**MATERIAL FOR THIS EXERCISE**:

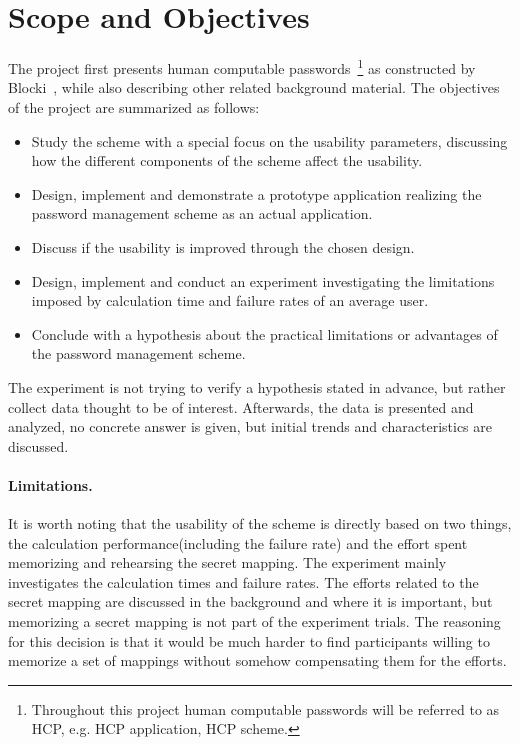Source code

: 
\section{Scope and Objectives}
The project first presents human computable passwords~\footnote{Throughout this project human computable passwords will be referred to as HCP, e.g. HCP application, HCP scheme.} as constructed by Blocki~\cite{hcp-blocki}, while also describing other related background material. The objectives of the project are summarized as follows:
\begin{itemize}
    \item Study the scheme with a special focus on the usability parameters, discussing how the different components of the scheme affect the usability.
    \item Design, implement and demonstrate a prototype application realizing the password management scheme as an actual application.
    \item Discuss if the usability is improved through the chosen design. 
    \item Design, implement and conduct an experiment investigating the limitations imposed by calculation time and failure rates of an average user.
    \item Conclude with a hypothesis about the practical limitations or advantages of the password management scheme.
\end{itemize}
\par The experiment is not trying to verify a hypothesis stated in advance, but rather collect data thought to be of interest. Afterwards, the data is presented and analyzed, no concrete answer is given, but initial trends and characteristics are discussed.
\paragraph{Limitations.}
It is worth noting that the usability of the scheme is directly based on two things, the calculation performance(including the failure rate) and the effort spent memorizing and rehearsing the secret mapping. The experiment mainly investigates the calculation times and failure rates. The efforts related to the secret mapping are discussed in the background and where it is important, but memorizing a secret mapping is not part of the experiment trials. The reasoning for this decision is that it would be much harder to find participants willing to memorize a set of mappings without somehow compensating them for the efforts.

--

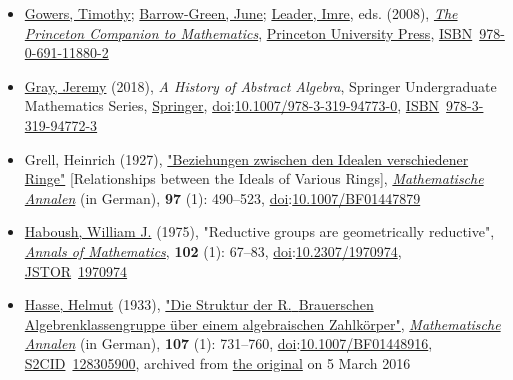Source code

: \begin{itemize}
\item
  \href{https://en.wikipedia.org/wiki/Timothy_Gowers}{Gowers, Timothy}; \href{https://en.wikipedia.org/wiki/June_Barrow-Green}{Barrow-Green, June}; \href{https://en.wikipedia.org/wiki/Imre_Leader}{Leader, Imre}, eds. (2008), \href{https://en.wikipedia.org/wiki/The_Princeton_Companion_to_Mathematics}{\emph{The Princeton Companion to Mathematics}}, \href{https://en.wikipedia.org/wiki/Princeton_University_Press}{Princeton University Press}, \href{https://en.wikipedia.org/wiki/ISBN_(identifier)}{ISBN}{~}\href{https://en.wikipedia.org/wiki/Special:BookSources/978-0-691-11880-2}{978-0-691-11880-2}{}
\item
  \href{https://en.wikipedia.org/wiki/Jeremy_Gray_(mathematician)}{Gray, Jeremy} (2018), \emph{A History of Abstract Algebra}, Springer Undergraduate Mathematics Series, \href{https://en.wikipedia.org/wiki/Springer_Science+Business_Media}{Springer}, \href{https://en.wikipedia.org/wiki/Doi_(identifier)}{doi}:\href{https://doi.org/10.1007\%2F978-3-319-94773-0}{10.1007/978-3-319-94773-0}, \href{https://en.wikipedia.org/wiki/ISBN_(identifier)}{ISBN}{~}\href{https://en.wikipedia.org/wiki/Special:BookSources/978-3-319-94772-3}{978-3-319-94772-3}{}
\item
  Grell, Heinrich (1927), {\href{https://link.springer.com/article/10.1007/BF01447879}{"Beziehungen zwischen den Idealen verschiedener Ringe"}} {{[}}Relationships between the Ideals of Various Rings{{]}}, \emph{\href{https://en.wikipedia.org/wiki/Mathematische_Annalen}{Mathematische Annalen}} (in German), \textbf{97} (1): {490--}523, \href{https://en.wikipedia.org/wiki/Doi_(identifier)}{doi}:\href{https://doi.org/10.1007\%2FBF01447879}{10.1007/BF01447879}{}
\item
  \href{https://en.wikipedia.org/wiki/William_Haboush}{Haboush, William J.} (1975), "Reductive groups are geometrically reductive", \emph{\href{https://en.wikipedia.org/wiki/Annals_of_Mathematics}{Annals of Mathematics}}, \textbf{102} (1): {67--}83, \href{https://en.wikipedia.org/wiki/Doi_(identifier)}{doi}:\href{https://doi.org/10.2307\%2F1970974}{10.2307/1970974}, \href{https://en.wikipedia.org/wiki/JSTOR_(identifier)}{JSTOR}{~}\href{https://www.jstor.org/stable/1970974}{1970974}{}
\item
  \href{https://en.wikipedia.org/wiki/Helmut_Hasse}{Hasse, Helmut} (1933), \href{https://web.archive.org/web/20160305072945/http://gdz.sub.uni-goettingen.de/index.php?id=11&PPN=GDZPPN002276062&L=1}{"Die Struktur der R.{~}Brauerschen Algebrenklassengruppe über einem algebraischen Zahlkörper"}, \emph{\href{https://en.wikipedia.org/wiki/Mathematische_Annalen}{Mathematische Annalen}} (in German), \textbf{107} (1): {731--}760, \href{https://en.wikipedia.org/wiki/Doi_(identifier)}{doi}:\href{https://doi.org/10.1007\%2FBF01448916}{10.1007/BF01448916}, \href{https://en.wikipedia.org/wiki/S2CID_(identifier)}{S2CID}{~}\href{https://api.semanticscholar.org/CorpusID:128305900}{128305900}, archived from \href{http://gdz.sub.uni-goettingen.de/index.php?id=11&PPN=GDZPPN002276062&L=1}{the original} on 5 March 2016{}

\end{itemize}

* * *

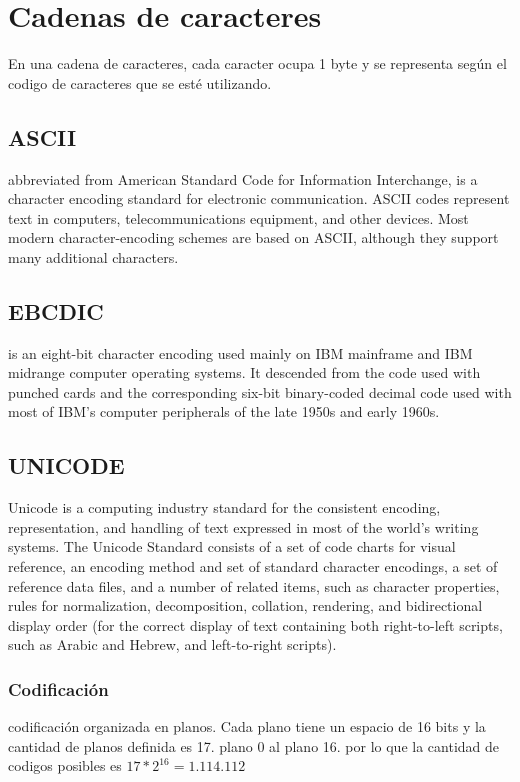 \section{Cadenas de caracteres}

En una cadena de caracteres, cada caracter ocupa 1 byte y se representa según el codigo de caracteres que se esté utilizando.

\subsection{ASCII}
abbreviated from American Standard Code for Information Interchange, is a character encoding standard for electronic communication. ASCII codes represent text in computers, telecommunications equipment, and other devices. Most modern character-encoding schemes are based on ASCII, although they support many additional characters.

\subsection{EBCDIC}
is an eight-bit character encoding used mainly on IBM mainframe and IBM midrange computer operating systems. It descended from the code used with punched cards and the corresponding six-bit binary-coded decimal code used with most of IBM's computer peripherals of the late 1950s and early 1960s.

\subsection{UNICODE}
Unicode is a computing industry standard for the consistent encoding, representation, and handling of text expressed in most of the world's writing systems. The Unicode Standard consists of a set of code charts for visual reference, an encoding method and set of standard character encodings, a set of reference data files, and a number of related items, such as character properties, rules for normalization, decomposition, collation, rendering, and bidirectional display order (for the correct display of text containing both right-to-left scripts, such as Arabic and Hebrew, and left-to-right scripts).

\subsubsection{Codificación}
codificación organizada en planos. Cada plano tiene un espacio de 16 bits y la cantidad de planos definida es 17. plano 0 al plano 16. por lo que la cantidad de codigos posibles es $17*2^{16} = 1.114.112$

**TASK DETAILS**: Copy out every line above where "based" is present.

**SOLUTION TO THIS EXERCISE**:
It is worth noting that the usability of the scheme is directly based on two things, the calculation performance(including the failure rate) and the effort spent memorizing and rehearsing the secret mapping. The experiment mainly investigates the calculation times and failure rates. The efforts related to the secret mapping are discussed in the background and where it is important, but memorizing a secret mapping is not part of the experiment trials. The reasoning for this decision is that it would be much harder to find participants willing to memorize a set of mappings without somehow compensating them for the efforts.
abbreviated from American Standard Code for Information Interchange, is a character encoding standard for electronic communication. ASCII codes represent text in computers, telecommunications equipment, and other devices. Most modern character-encoding schemes are based on ASCII, although they support many additional characters.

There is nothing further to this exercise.